The dialectical synthesis presented herein demonstrates that censorship and dialogue are not irreconcilable opposites; rather, they can be reconciled through a carefully designed pedagogical module that respects students’ emotional needs while preserving the rigorous engagement that the Symposium demands. Moreover, the governance model of the Castalia Institute offers a pragmatic blueprint for an experimental re‑founding of the Academy—one that distributes authority, ensures transparency, and subjects its practices to continuous empirical scrutiny.

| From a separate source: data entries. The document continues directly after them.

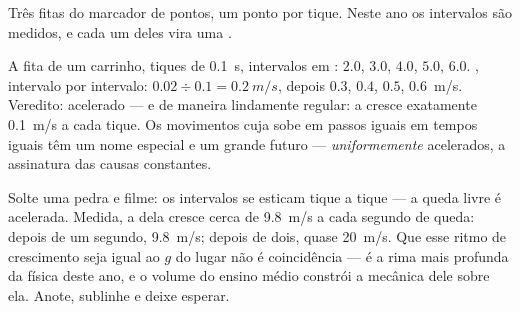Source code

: \begin{omfigure}

{\small Três fitas do marcador de pontos, um ponto por tique. Neste
ano os intervalos são medidos, e cada um deles vira uma .}
\end{omfigure}

\begin{example}\label{ex:g9:uniform-varied-motion:worked}
A fita de um carrinho, tiques de \qty{0.1}{s}, intervalos em
: $2.0$, $3.0$, $4.0$, $5.0$, $6.0$. ,
intervalo por intervalo: $0.02 \div 0.1 = \qty{0.2}{m/s}$, depois
$0.3$, $0.4$, $0.5$, \qty{0.6}{m/s}. Veredito: acelerado --- e de
maneira lindamente regular: a  cresce exatamente
\qty{0.1}{m/s} a cada tique. Os movimentos cuja  sobe em
passos iguais em tempos iguais têm um nome especial e um grande
futuro --- \emph{uniformemente} acelerados, a assinatura das causas
constantes.
\end{example}

\begin{example}\label{ex:g9:uniform-varied-motion:freefall}
Solte uma pedra e filme: os intervalos se esticam tique a tique --- a
queda livre é acelerada. Medida, a  dela cresce cerca de
\qty{9.8}{m/s} a cada segundo de queda: depois de um segundo,
\qty{9.8}{m/s}; depois de dois, quase \qty{20}{m/s}. Que esse ritmo
de crescimento seja igual ao $g$ do lugar não é coincidência --- é a
rima mais profunda da física deste ano, e o volume do ensino médio
constrói a mecânica dele sobre ela. Anote, sublinhe e deixe esperar.
\end{example}

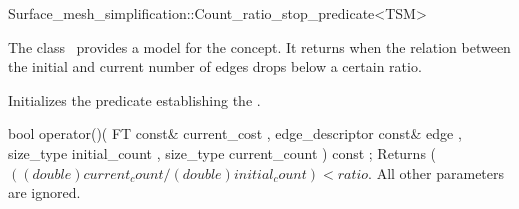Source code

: 

\begin{ccRefClass}{Surface_mesh_simplification::Count_ratio_stop_predicate<TSM>}


\ccDefinition

The class \ccRefName\ provides a model for the  concept.
It returns  when the relation between the initial and current number 
of edges drops below a certain ratio.


\ccIsModel
{}

\ccCreation
{}  %

{Initializes the predicate establishing the .} 

\ccOperations

  \ccMethod
    {bool operator()( FT const&              current_cost
                    , edge_descriptor const& edge
                    , size_type              initial_count
                    , size_type              current_count
                    ) const ;
           }
  {Returns ( $((double)current_count/ (double)initial_count) < ratio$. All other parameters are ignored.}

\ccSeeAlso
{}

\end{ccRefClass}


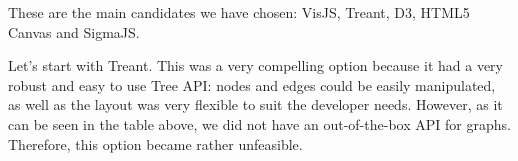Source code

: \documentclass{l4proj}
\begin{document}
\begin{table}[!ht]
\centering
{}
\caption{Table showing features provided by the main drawing libraries for trees/graphs.}
\label{drawing-libraries}
\end{table}

These are the main candidates we have chosen: VisJS, Treant, D3, HTML5 Canvas and SigmaJS. 

Let's start with Treant. This was a very compelling option because it had a very robust and easy to use Tree API: nodes
and edges could be easily manipulated, as well as the layout was very flexible to suit the developer needs. However, as
it can be seen in the table above, we did not have an out-of-the-box API for graphs. Therefore, this option became
rather unfeasible.
\end{document}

In the spirit of the Symposium’s own dialogues, this article invites scholars, administrators, and students to partake in a collective inquiry: to ask not whether difficult texts should be banned, but how they might be taught in ways that foster both critical autonomy and ethical sensitivity. By embracing the dialectic of thesis, antithesis, and synthesis, the academic community can transform a moment of excision into an opportunity for renewal, reaffirming the timeless relevance of Platonic philosophy for the challenges of the twenty‑first century.


Epilogue

I, the Custodian of Inquiry, conclude this article on Author Response to Peer Reviews with gratitude for your sustained attention.

Carry its insights into your own circles of inquiry and return with what you discover.

References

  1. Mill, J. S. (1859). On Liberty. John W. Parker and Son.
  2. Arendt, H. (1951). The Origins of Totalitarianism. Harcourt, Brace.
  3. Popper, K. (1945). The Open Society and Its Enemies. Routledge.
  4. Berlin, I. (1969). Four Essays on Liberty. Oxford University Press.
  5. Rawls, J. (1971). A Theory of Justice. Belknap Press.
  6. Nussbaum, M. C. (2010). Not for Profit: Why Democracy Needs the Humanities. Princeton University Press.